What does one do when the powers that be forbid the use of certain words? Russian and Eastern European writers under Communist rule came up with the solution: use other words in their place. This is referred to as the use of Aesopian, or Aesopic, language. Just as the ancient Greek teller of fables used stories to mask political realities, writers would use metaphorical language to stand in for the proscribed language. In an article entitled “The Rhetoric of Subversion: Strategies of ‘Aesopian Language’ in Romanian Literary Criticism Under Late Communism,” Andrei Terian describes the procedure used:
Since organized dissent was absent, the ‘resistance through culture’ represented in Romania the main form of assertion of the writers’ independence from the Communist regime. Civically, it materialized through the refusal to enroll in the party’s propaganda machine, while artistically, it took place through the defense of the priority of the ‘aesthetic’ criterion in the production and reception of literary works, which generated a literature relatively autonomous from the political sphere. Nevertheless, from the perspective of maximalist ethics, the ‘resistance through culture’ is a deeply duplicitous phenomenon, which fits perfectly in the Ketman paradigm described by Czeslaw Milosz. In the Polish writer’s opinion, ‘Ketman means self-realization against something’ (The Captive Mind ….), which, in the case of totalitarian societies, is translated in a profound divergence between an individual’s private thoughts and their public expression.

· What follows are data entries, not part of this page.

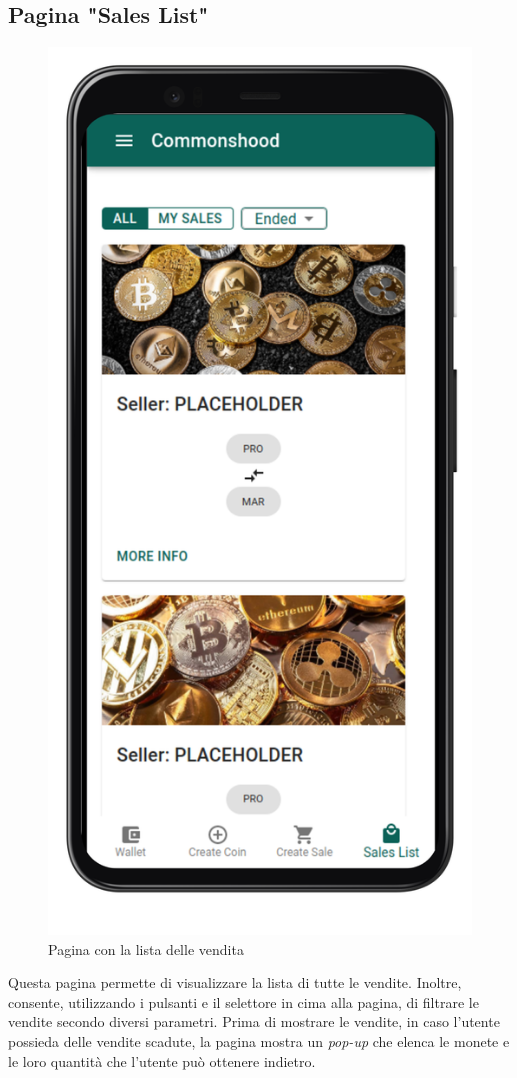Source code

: \documentclass[a4paper]{article}
\begin{document}
        \subsection{Pagina "Sales List"}
        \begin{figure}[H]
          \includegraphics[scale=0.16]{salesList.png}
          \centering
          \caption{Pagina con la lista delle vendita}
          \centering
          \label{fig:salesList}
        \end{figure}
        Questa pagina permette di visualizzare la lista di tutte le vendite. Inoltre, consente, utilizzando i pulsanti e il selettore in cima alla pagina, di filtrare le vendite secondo diversi parametri.
        Prima di mostrare le vendite, in caso l'utente possieda delle vendite scadute, la pagina mostra un \emph{pop-up} che elenca le monete e le loro quantità che l'utente può ottenere indietro.
\end{document}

I thought Milosz expressed it better in The Captive Mind—a book I urge everyone to read—but I can’t quote it because, alas, I can’t lay my hand on it at the moment.
Terian is a bit abstruse, so let me think of an example. Let us say that the Tea Party rules America as a rightist junta and bans the use of the word “abortion.” A hated Liberal writer can use another term, such as “ablution” in such a way that a censor would let it pass, despite the fact that its meaning would be clear from its context, as in “they were able to limit the size of their family with the discreet use of ablution.” Writers can and did develop an entire language of such circumlocutions under the noses of the Communist censors.
Even words as basic as “red,” “sunset,” and “mother” can find Aesopian equivalents, such as, perhaps, “rubicund,” “gloaming,” or “progenitrix” respectively—though a poet can play with the concept much as Viking poets used kennings such as “wave’s steed” for “ship” or “Freyja’s tears” for “gold.” And the Viking’s did this not because of censorship, but to help the meter of their compositions.